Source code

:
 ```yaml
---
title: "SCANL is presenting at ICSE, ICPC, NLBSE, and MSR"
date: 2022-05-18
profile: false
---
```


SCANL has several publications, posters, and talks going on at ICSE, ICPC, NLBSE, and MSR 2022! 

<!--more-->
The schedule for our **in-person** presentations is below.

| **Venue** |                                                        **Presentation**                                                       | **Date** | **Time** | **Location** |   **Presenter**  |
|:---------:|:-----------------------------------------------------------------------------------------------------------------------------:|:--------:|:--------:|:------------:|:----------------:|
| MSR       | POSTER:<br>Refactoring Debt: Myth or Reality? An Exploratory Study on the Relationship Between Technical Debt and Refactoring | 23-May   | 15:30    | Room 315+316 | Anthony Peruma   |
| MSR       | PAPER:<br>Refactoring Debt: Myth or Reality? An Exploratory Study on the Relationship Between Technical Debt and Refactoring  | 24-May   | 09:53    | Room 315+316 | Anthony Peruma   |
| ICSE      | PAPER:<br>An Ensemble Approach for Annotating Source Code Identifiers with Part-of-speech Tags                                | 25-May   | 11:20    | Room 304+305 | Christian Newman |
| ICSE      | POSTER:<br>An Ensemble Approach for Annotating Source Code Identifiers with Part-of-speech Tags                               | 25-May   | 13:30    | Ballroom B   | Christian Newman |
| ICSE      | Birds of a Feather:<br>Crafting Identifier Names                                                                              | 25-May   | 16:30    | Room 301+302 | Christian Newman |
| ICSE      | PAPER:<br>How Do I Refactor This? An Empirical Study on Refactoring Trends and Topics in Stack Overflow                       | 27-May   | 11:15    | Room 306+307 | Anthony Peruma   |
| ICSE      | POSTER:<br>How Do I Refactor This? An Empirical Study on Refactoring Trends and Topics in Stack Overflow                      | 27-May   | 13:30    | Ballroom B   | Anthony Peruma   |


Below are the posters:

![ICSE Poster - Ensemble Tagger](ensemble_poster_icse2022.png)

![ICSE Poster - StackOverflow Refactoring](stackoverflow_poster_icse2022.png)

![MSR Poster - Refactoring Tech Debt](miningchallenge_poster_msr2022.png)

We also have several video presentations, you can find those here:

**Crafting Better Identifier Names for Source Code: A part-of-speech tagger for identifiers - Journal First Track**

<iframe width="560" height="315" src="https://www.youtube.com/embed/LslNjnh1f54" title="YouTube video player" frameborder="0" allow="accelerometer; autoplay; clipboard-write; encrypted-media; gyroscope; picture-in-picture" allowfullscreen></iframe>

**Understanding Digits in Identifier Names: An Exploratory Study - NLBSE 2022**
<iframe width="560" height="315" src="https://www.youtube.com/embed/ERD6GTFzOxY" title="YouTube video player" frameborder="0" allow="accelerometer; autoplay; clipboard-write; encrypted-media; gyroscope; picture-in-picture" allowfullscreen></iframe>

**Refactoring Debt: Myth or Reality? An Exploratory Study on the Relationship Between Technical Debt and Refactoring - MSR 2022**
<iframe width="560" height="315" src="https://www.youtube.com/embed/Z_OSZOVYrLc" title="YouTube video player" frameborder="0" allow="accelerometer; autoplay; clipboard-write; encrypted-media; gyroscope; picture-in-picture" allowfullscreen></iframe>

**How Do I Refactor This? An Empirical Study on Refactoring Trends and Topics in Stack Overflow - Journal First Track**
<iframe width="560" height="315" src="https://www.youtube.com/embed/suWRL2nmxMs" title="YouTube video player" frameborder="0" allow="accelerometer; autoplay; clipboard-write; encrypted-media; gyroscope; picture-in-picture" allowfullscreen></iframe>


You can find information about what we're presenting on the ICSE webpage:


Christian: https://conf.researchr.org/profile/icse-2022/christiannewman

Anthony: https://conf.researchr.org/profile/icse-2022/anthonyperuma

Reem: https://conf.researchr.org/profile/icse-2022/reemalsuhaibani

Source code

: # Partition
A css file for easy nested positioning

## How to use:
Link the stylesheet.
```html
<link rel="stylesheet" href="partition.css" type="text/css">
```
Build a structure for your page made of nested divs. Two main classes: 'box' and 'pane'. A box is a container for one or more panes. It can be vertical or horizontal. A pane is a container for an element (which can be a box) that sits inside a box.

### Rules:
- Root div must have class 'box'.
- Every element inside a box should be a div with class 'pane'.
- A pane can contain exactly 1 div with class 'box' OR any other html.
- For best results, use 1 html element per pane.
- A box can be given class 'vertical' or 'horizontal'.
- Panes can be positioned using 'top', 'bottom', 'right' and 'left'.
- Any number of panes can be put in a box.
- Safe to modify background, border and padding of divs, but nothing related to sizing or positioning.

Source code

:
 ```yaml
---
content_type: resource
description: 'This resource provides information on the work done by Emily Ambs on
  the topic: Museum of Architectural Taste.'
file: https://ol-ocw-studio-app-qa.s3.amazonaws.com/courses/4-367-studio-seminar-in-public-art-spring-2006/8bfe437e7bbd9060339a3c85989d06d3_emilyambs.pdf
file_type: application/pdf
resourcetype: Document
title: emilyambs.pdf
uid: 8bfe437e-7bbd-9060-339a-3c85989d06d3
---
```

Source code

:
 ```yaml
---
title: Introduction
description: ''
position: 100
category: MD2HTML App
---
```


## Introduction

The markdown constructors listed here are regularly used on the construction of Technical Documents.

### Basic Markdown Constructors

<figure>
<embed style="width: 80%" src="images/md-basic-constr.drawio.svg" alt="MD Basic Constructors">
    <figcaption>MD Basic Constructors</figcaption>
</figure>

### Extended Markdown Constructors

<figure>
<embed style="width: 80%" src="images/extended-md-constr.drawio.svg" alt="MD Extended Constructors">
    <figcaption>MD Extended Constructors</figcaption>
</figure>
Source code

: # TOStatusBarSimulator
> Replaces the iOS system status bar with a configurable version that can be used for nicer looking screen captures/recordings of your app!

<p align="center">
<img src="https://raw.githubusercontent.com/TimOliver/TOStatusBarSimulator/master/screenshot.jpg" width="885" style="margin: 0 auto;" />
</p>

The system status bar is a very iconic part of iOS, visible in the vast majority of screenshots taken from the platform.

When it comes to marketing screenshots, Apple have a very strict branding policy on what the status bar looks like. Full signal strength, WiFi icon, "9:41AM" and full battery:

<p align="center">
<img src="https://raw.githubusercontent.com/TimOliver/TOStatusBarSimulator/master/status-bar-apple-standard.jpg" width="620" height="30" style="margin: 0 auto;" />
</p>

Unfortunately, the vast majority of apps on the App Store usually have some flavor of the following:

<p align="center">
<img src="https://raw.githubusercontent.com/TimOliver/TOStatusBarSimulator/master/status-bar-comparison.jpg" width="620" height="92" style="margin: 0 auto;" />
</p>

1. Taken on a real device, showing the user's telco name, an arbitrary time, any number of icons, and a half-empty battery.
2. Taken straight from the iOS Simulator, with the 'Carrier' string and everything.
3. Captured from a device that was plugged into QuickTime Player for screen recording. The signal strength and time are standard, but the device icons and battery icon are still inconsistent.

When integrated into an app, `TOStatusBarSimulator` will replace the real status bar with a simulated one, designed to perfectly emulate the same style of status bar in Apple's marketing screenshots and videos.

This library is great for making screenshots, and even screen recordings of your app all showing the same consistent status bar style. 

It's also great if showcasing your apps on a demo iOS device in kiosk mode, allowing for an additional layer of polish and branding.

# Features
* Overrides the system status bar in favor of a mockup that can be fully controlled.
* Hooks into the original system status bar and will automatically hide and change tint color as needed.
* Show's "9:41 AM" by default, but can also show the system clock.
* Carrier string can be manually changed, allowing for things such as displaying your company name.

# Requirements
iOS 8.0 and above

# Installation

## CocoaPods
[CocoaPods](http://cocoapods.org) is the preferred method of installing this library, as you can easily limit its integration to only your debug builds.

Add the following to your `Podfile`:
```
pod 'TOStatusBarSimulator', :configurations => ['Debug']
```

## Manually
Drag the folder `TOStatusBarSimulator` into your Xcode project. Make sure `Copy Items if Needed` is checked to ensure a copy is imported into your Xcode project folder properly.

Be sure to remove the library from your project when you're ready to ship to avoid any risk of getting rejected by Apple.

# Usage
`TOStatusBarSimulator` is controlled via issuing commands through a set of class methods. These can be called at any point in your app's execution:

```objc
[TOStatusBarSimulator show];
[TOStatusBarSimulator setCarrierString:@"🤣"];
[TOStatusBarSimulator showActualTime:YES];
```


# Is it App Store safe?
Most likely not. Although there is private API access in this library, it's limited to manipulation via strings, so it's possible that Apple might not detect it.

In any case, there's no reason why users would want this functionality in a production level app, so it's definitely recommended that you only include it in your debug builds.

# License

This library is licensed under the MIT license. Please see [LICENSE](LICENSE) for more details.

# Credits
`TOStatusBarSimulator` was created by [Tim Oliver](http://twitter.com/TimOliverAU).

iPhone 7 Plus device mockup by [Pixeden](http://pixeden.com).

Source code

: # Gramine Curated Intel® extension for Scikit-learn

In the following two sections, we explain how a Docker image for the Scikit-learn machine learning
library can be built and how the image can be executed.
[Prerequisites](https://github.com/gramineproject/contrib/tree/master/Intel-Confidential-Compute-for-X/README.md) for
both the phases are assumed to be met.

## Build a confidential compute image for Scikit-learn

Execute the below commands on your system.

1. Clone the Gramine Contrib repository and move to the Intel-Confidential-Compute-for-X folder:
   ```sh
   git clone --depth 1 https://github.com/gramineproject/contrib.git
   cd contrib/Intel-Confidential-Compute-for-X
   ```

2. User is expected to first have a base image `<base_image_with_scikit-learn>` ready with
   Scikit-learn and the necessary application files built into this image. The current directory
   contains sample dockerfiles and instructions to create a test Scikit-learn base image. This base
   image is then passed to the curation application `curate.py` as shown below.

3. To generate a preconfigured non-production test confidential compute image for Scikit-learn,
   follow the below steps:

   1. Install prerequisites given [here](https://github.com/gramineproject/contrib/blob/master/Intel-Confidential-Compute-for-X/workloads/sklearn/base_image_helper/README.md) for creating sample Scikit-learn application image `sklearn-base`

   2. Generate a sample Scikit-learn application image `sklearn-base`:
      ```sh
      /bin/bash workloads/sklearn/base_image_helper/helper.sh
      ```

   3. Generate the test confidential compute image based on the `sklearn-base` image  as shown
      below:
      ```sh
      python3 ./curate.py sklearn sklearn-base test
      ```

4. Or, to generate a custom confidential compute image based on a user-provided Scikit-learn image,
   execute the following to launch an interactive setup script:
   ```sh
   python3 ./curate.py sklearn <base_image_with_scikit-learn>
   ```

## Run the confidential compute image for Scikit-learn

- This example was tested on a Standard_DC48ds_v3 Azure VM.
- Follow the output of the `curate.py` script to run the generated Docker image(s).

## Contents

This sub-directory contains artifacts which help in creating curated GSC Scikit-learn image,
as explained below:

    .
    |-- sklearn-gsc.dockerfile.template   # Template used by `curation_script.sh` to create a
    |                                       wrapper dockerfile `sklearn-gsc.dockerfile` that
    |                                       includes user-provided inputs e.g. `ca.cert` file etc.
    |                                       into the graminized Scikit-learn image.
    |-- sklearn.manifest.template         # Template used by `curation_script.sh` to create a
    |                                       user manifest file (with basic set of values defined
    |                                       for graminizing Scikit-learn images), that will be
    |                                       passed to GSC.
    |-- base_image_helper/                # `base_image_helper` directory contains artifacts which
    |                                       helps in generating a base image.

########################################

→ **Work instruction**:
A copy of each line in the data above that holds the string "Crafting" is needed.

→ **Answer space**:
| ICSE      | Birds of a Feather:<br>Crafting Identifier Names                                                                              | 25-May   | 16:30    | Room 301+302 | Christian Newman |
**Crafting Better Identifier Names for Source Code: A part-of-speech tagger for identifiers - Journal First Track**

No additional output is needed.